AbstractPolitical units often spatially depend in their policy choices on other units. This also holds in dyadic settings where, as in much of international relations research, analysis focuses on the interaction or relation between a pair or dyad of two political units. Yet, with few exceptions, social scientists have analyzed contagion in monadic datasets only, consisting of individual political units. This article categorizes all possible forms of spatial effect modeling in both undirected and directed dyadic data, where it is possible to distinguish the source and the target of interaction (for example, exporter/importer, aggressor/victim, and so on). This approach enables scholars to formulate and test novel mechanisms of contagion, thus ideally paving the way for studies analyzing spatial dependence between dyads of political units.
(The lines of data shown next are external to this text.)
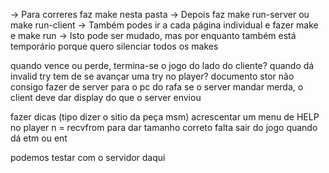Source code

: -> Para correres faz make nesta pasta
-> Depois faz make run-server ou make run-client
-> Também podes ir a cada página individual e fazer make e make run
-> Isto pode ser mudado, mas por enquanto também está temporário porque quero silenciar todos os makes

quando vence ou perde, termina-se o jogo do lado do cliente?
quando dá invalid try tem de se avançar uma try no player?
documento stor
não consigo fazer de server para o pc do rafa
se o server mandar merda, o client deve dar display do que o server enviou

fazer dicas (tipo dizer o sitio da peça msm) acrescentar um menu de HELP no player 
n = recvfrom para dar tamanho correto
falta sair do jogo quando dá etm ou ent

podemos testar com o servidor daqui
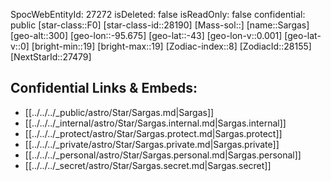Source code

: ﻿---
location: [-43,95.675,300]
type: Star
tags:
- astro/Star

---
SpocWebEntityId: 27272
isDeleted: false
isReadOnly: false
confidential: public
[star-class::F0]
[star-class-id::28190]
[Mass-sol::]
[name::Sargas]
[geo-alt::300]
[geo-lon::-95.675]
[geo-lat::-43]
[geo-lon-v::0.001]
[geo-lat-v::0]
[bright-min::19]
[bright-max::19]
[Zodiac-index::8]
[ZodiacId::28155]
[NextStarId::27479]



## Confidential Links & Embeds: 
- [[../../../_public/astro/Star/Sargas.md|Sargas]] 
- [[../../../_internal/astro/Star/Sargas.internal.md|Sargas.internal]] 
- [[../../../_protect/astro/Star/Sargas.protect.md|Sargas.protect]] 
- [[../../../_private/astro/Star/Sargas.private.md|Sargas.private]] 
- [[../../../_personal/astro/Star/Sargas.personal.md|Sargas.personal]] 
- [[../../../_secret/astro/Star/Sargas.secret.md|Sargas.secret]] 
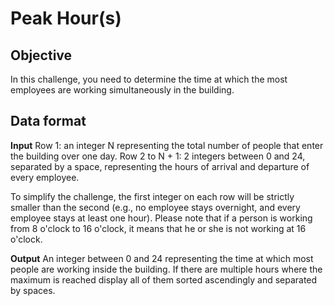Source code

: ﻿# Peak Hour(s)

## Objective

In this challenge, you need to determine the time at which the most employees are working simultaneously in the building.

## Data format

**Input**
Row 1: an integer N representing the total number of people that enter the building over one day.
Row 2 to N + 1: 2 integers between 0 and 24, separated by a space, representing the hours of arrival and departure of every employee.

To simplify the challenge, the first integer on each row will be strictly smaller than the second (e.g., no employee stays overnight, and every employee stays at least one hour). Please note that if a person is working from 8 o'clock to 16 o'clock, it means that he or she is not working at 16 o'clock.

**Output**
An integer between 0 and 24 representing the time at which most people are working inside the building. If there are multiple hours where the maximum is reached display all of them sorted ascendingly and separated by spaces.
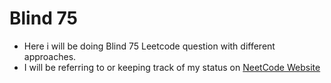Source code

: # Blind 75

* Here i will be doing Blind 75 Leetcode question with different approaches.
* I will be referring to or keeping track of my status on [NeetCode Website](https://neetcode.io/practice)
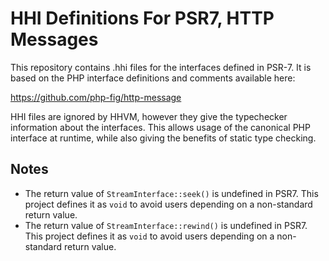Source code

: HHI Definitions For PSR7, HTTP Messages
=======================================

This repository contains .hhi files for the interfaces defined in PSR-7.
It is based on the PHP interface definitions and comments available here:

https://github.com/php-fig/http-message

HHI files are ignored by HHVM, however they give the typechecker information
about the interfaces. This allows usage of the canonical PHP interface at
runtime, while also giving the benefits of static type checking.

Notes
-----

- The return value of `StreamInterface::seek()` is undefined in PSR7. This
  project defines it as `void` to avoid users depending on a non-standard
  return value.
- The return value of `StreamInterface::rewind()` is undefined in PSR7. This
  project defines it as `void` to avoid users depending on a non-standard
  return value.
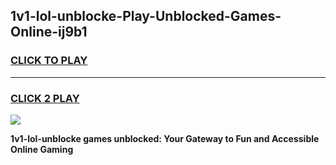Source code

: 
## 1v1-lol-unblocke-Play-Unblocked-Games-Online-ij9b1
<h3>
<a href="https://premium76.site?title=1v1-lol-unblocke&ref=25A">CLICK TO PLAY</a></h3>
<hr>

<h3>
<a href="https://premium76.site?title=1v1-lol-unblocke&ref=25A">CLICK 2 PLAY</a>
  
</h3>

<a href="https://premium76.site?title=1v1-lol-unblocke&ref=25A"><img src="https://clearcache.store/games.png"></a>


**1v1-lol-unblocke games unblocked: Your Gateway to Fun and Accessible Online Gaming**
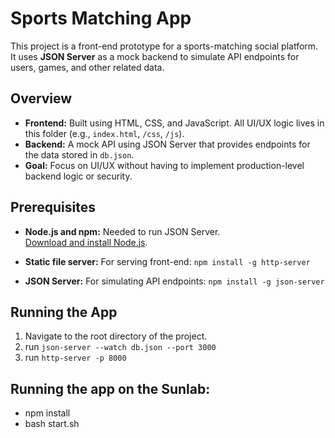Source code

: # Sports Matching App

This project is a front-end prototype for a sports-matching social platform. It uses **JSON Server** as a mock backend to simulate API endpoints for users, games, and other related data.

## Overview

- **Frontend:** Built using HTML, CSS, and JavaScript. All UI/UX logic lives in this folder (e.g., `index.html`, `/css`, `/js`).
- **Backend:** A mock API using JSON Server that provides endpoints for the data stored in `db.json`.
- **Goal:** Focus on UI/UX without having to implement production-level backend logic or security.

## Prerequisites

- **Node.js and npm:** Needed to run JSON Server.  
  [Download and install Node.js](https://nodejs.org/).

- **Static file server:** For serving front-end: `npm install -g http-server`

- **JSON Server:** For simulating API endpoints: `npm install -g json-server`

## Running the App
1. Navigate to the root directory of the project.
2. run `json-server --watch db.json --port 3000`
3. run `http-server -p 8000`

## Running the app on the Sunlab:
- npm install
- bash start.sh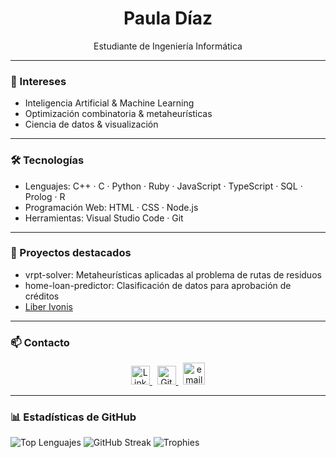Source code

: <h1 align="center">Paula Díaz</h1>

<p align="center">
  Estudiante de Ingeniería Informática <br>
</p>

---

### 🧠 Intereses

- Inteligencia Artificial & Machine Learning
- Optimización combinatoria & metaheurísticas
- Ciencia de datos & visualización

---

### 🛠️ Tecnologías

- Lenguajes:   C++ · C · Python · Ruby · JavaScript · TypeScript · SQL · Prolog · R
- Programación Web: HTML · CSS · Node.js
- Herramientas: Visual Studio Code · Git

---

### 📌 Proyectos destacados
- vrpt-solver: Metaheurísticas aplicadas al problema de rutas de residuos
- home-loan-predictor: Clasificación de datos para aprobación de créditos
- [Liber Ivonis](https://github.com/jsosacs/Liber-Ivonis)

---

### 📫 Contacto

<p align="center">
  <a href="https://www.linkedin.com/in/paula-díaz-jorge-a93200376/" target="_blank">
    <img src="https://cdn.jsdelivr.net/gh/devicons/devicon/icons/linkedin/linkedin-original.svg" width="30" alt="LinkedIn" />
  </a>
  &nbsp;
  <a href="https://github.com/pauladiiaz" target="_blank">
    <img src="https://cdn.jsdelivr.net/gh/devicons/devicon/icons/github/github-original.svg" width="30" alt="GitHub" />
  </a>
  &nbsp;
  <a href="mailto:paudiazjorge@gmail.com">
    <img src="https://i.pinimg.com/1200x/6e/65/82/6e6582f60f32b27eb83603356b781a50.jpg" width="35" alt="email icon"/>
  </a>
</p>

---

### 📊 Estadísticas de GitHub

![Top Lenguajes](https://github-readme-stats.vercel.app/api/top-langs/?username=pauladiiaz&layout=compact&theme=vue)
![GitHub Streak](https://streak-stats.demolab.com?user=pauladiiaz&theme=vue)
![Trophies](https://github-profile-trophy.vercel.app/?username=pauladiiaz&theme=vue)

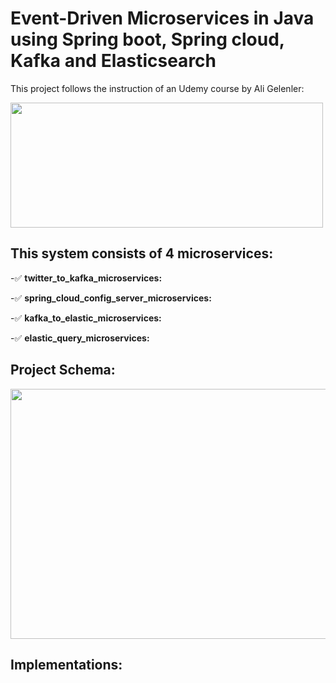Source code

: # Event-Driven Microservices in Java using Spring boot, Spring cloud, Kafka and Elasticsearch

This project follows the instruction of an Udemy course by Ali Gelenler:

<img src="https://user-images.githubusercontent.com/101481587/183822618-3fec1775-84e9-4dd8-b32c-fbc0cfd3a342.jpg" width="500" height="200">

## This system consists of 4 microservices:

-:white_check_mark: __twitter_to_kafka_microservices:__

-:white_check_mark: __spring_cloud_config_server_microservices:__

-:white_check_mark: __kafka_to_elastic_microservices:__

-:white_check_mark: __elastic_query_microservices:__


## Project Schema:
<img src="https://user-images.githubusercontent.com/101481587/183824370-37a4d9ec-477e-4c27-aaad-d0b4abe12e9f.png" width="900" height="400">


## Implementations:



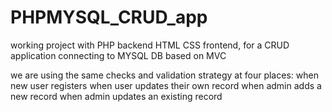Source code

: # PHPMYSQL_CRUD_app

working project with PHP backend HTML CSS frontend, for a CRUD application connecting to MYSQL DB based on MVC

we are using the same checks and validation strategy at four places:
when new user registers
when user updates their own record
when admin adds a new record
when admin updates an existing record
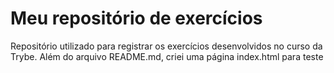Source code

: # Meu repositório de exercícios

Repositório utilizado para registrar os exercícios desenvolvidos no curso da Trybe.
Além do arquivo README.md, criei uma página index.html para teste
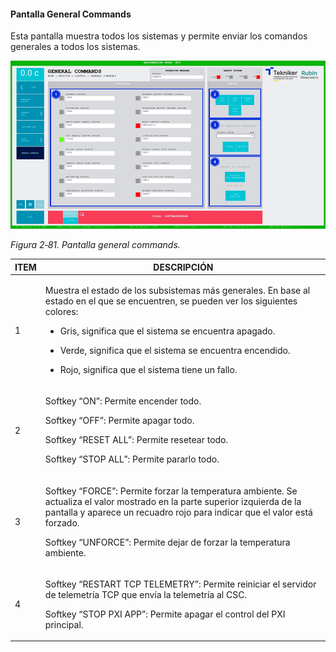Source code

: #### Pantalla General Commands

Esta pantalla muestra todos los sistemas y permite enviar los comandos generales a todos los sistemas.

![](../Resources/media/image097.png)

*Figura 2‑81. Pantalla general commands.*

<table>
<colgroup>
<col style="width: 13<col style="width: 86</colgroup>
<thead>
<tr class="header">
<th>ITEM</th>
<th>DESCRIPCIÓN</th>
</tr>
</thead>
<tbody>
<tr class="odd">
<td>1</td>
<td><p>Muestra el estado de los subsistemas más generales. En base al estado en el que se encuentren, se pueden ver los
siguientes colores:</p>
<ul>
<li><p>Gris, significa que el sistema se encuentra apagado.</p></li>
<li><p>Verde, significa que el sistema se encuentra encendido.</p></li>
<li><p>Rojo, significa que el sistema tiene un fallo.</p></li>
</ul></td>
</tr>
<tr class="even">
<td>2</td>
<td><p>Softkey “ON”: Permite encender todo.</p>
<p>Softkey “OFF”: Permite apagar todo.</p>
<p>Softkey “RESET ALL”: Permite resetear todo.</p>
<p>Softkey “STOP ALL”: Permite pararlo todo.</p></td>
</tr>
<tr class="odd">
<td>3</td>
<td><p>Softkey “FORCE”: Permite forzar la temperatura ambiente. Se actualiza el valor mostrado en la parte superior
izquierda de la pantalla y aparece un recuadro rojo para indicar que el valor está forzado.</p>
<p>Softkey “UNFORCE”: Permite dejar de forzar la temperatura ambiente.</p></td>
</tr>
<tr class="even">
<td>4</td>
<td><p>Softkey “RESTART TCP TELEMETRY”: Permite reiniciar el servidor de telemetría TCP que envía la telemetría al
CSC.</p>
<p>Softkey “STOP PXI APP”: Permite apagar el control del PXI principal.</p></td>
</tr>
</tbody>
</table>
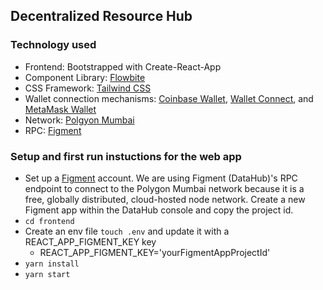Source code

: ## Decentralized Resource Hub

### Technology used

- Frontend: Bootstrapped with Create-React-App
- Component Library: [Flowbite](https://flowbite.com/docs/getting-started/react/)
- CSS Framework: [Tailwind CSS](https://tailwindcss.com/)
- Wallet connection mechanisms: [Coinbase Wallet](https://www.coinbase.com/wallet/developers), [Wallet Connect](https://walletconnect.com/), and [MetaMask Wallet](https://docs.metamask.io/guide/)
- Network: [Polgyon Mumbai](https://docs.polygon.technology/docs/develop/network-details/network/)
- RPC: [Figment](https://datahub.figment.io/)

### Setup and first run instuctions for the web app

- Set up a [Figment](https://datahub.figment.io/) account. We are using Figment (DataHub)'s RPC endpoint to connect to the Polygon Mumbai network because it is a free, globally distributed, cloud-hosted node network. Create a new Figment app within the DataHub console and copy the project id.
- `cd frontend`
- Create an env file `touch .env` and update it with a REACT_APP_FIGMENT_KEY key
  - REACT_APP_FIGMENT_KEY='yourFigmentAppProjectId'
- `yarn install`
- `yarn start`

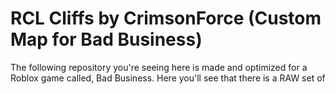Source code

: # RCL Cliffs by CrimsonForce (Custom Map for Bad Business)
The following repository you're seeing here is made and optimized for a Roblox game called, Bad Business. Here you'll see that there is a RAW set of 
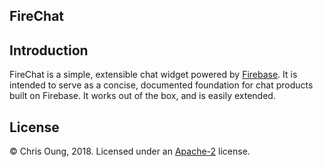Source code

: ## FireChat

## Introduction

FireChat is a simple, extensible chat widget powered by
[Firebase](https://firebase.google.com/?utm_source=firechat). It is intended to serve as a concise,
documented foundation for chat products built on Firebase. It works out of the box, and is easily
extended.

## License 

© Chris Oung, 2018. Licensed under an [Apache-2](https://github.com/chrisoung/firebase-web/blob/master/LICENSE) license.



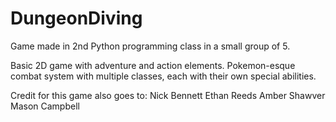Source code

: # DungeonDiving
Game made in 2nd Python programming class in a small group of 5.

Basic 2D game with adventure and action elements. 
Pokemon-esque combat system with multiple classes, each with their own special abilities.

Credit for this game also goes to:
  Nick Bennett
  Ethan Reeds
  Amber Shawver
  Mason Campbell
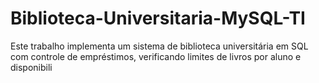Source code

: # Biblioteca-Universitaria-MySQL-TI
Este trabalho implementa um sistema de biblioteca universitária em SQL com controle de empréstimos, verificando limites de livros por aluno e disponibili
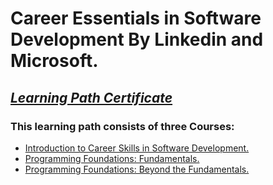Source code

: # Career Essentials in Software Development By Linkedin and Microsoft. 
## [*Learning Path Certificate*](https://www.linkedin.com/learning/certificates/559697808289ab8d8e2cc09efcaca0235f3d09c13ceb527cc957ec9ea9b091cc?u=60693444)
### This learning path consists of three Courses:

- [Introduction to Career Skills in Software Development.](https://github.com/alshubati99/Career-Essentials/tree/master/Introduction)  
- [Programming Foundations: Fundamentals.](https://github.com/alshubati99/Career-Essentials/tree/master/Programming%20Fundamentals)
- [Programming Foundations: Beyond the Fundamentals.](https://github.com/alshubati99/Career-Essentials/tree/master/Beyond%20Fundamentals) 






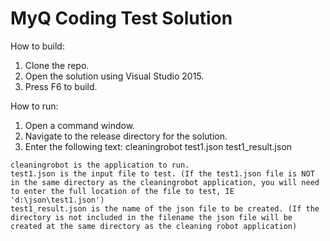 # MyQ Coding Test Solution

How to build:
  1. Clone the repo.
  2. Open the solution using Visual Studio 2015.
  3. Press F6 to build.
  
How to run:
  1. Open a command window.
  2. Navigate to the release directory for the solution.
  3. Enter the following text:
    cleaningrobot test1.json test1_result.json
    
    cleaningrobot is the application to run.
    test1.json is the input file to test. (If the test1.json file is NOT in the same directory as the cleaningrobot application, you will need to enter the full location of the file to test, IE 'd:\json\test1.json')
    test1_result.json is the name of the json file to be created. (If the directory is not included in the filename the json file will be created at the same directory as the cleaning robot application)
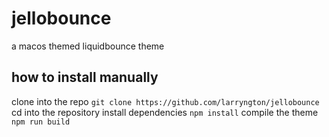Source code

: # jellobounce

a macos themed liquidbounce theme

## how to install manually
clone into the repo `git clone https://github.com/larryngton/jellobounce`
cd into the repository
install dependencies `npm install`
compile the theme `npm run build`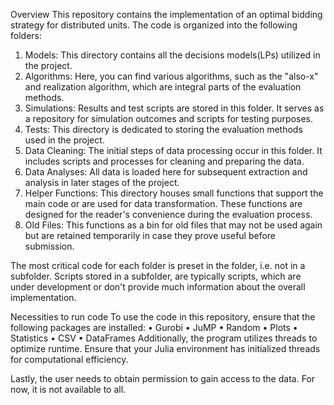 Overview
This repository contains the implementation of an optimal bidding strategy for distributed units. The code is organized into the following folders:
1.	Models: This directory contains all the decisions models(LPs) utilized in the project.
2.	Algorithms: Here, you can find various algorithms, such as the "also-x" and realization algorithm, which are integral parts of the evaluation methods.
3.	Simulations: Results and test scripts are stored in this folder. It serves as a repository for simulation outcomes and scripts for testing purposes.
4.	Tests: This directory is dedicated to storing the evaluation methods used in the project.
5.	Data Cleaning: The initial steps of data processing occur in this folder. It includes scripts and processes for cleaning and preparing the data.
6.	Data Analyses: All data is loaded here for subsequent extraction and analysis in later stages of the project.
7.	Helper Functions: This directory houses small functions that support the main code or are used for data transformation. These functions are designed for the reader's convenience during the evaluation process.
8.	Old Files: This functions as a bin for old files that may not be used again but are retained temporarily in case they prove useful before submission.

The most critical code for each folder is preset in the folder, i.e. not in a subfolder. Scripts stored in a subfolder, are typically scripts, which are under development or don't provide much information about the overall implementation. 

Necessities to run code 
To use the code in this repository, ensure that the following packages are installed:
•	Gurobi
•	JuMP
•	Random
•	Plots
•	Statistics
•	CSV
•	DataFrames
Additionally, the program utilizes threads to optimize runtime. Ensure that your Julia environment has initialized threads for computational efficiency.

Lastly, the user needs to obtain permission to gain access to the data. For now, it is not available to all. 
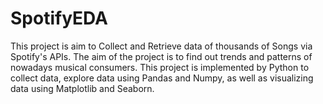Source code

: # SpotifyEDA

This project is aim to Collect and Retrieve data of thousands of Songs via Spotify's APIs. The aim of the project is to find out trends and patterns of nowadays musical consumers. This project is implemented by Python to collect data, explore data using Pandas and Numpy, as well as visualizing data using Matplotlib and Seaborn. 
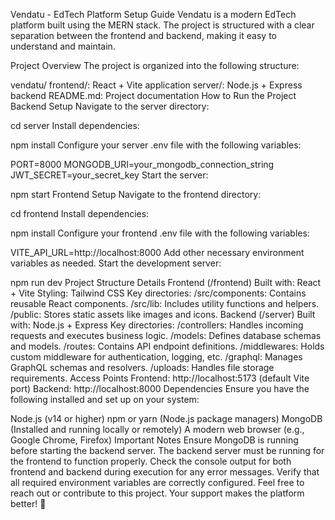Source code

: Vendatu - EdTech Platform Setup Guide
Vendatu is a modern EdTech platform built using the MERN stack. The project is structured with a clear separation between the frontend and backend, making it easy to understand and maintain.

Project Overview
The project is organized into the following structure:

vendatu/
frontend/: React + Vite application
server/: Node.js + Express backend
README.md: Project documentation
How to Run the Project
Backend Setup
Navigate to the server directory:

cd server
Install dependencies:

npm install
Configure your server .env file with the following variables:

PORT=8000
MONGODB_URI=your_mongodb_connection_string
JWT_SECRET=your_secret_key
Start the server:

npm start
Frontend Setup
Navigate to the frontend directory:

cd frontend
Install dependencies:

npm install
Configure your frontend .env file with the following variables:

VITE_API_URL=http://localhost:8000
Add other necessary environment variables as needed.
Start the development server:

npm run dev
Project Structure Details
Frontend (/frontend)
Built with: React + Vite
Styling: Tailwind CSS
Key directories:
/src/components: Contains reusable React components.
/src/lib: Includes utility functions and helpers.
/public: Stores static assets like images and icons.
Backend (/server)
Built with: Node.js + Express
Key directories:
/controllers: Handles incoming requests and executes business logic.
/models: Defines database schemas and models.
/routes: Contains API endpoint definitions.
/middlewares: Holds custom middleware for authentication, logging, etc.
/graphql: Manages GraphQL schemas and resolvers.
/uploads: Handles file storage requirements.
Access Points
Frontend: http://localhost:5173 (default Vite port)
Backend: http://localhost:8000
Dependencies
Ensure you have the following installed and set up on your system:

Node.js (v14 or higher)
npm or yarn (Node.js package managers)
MongoDB (Installed and running locally or remotely)
A modern web browser (e.g., Google Chrome, Firefox)
Important Notes
Ensure MongoDB is running before starting the backend server.
The backend server must be running for the frontend to function properly.
Check the console output for both frontend and backend during execution for any error messages.
Verify that all required environment variables are correctly configured.
Feel free to reach out or contribute to this project. Your support makes the platform better! 🚀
To illustrate the modeling flexibility gained from an understanding of the full set of specification options for spatial effects in dyadic data, we examine the diffusion of bilateral investment treaties between developed and developing countries, building and extending on Elkins, Guzman, and Simmons's 2006 study. However, we come to different conclusions about the channels through which bilateral investment treaties diffuse. Rather than a capital-importing country being influenced by the total number of BITs signed by other capital importers, as modeled in their original article, we find that a capital-importing country is more likely to sign a BIT with a capital exporter only if other competing capital importers have signed BITs with this very same capital exporter. Similarly, other capital exporters' BITs with a specific capital importer influence an exporter's incentive to agree on a BIT with the very same capital importer.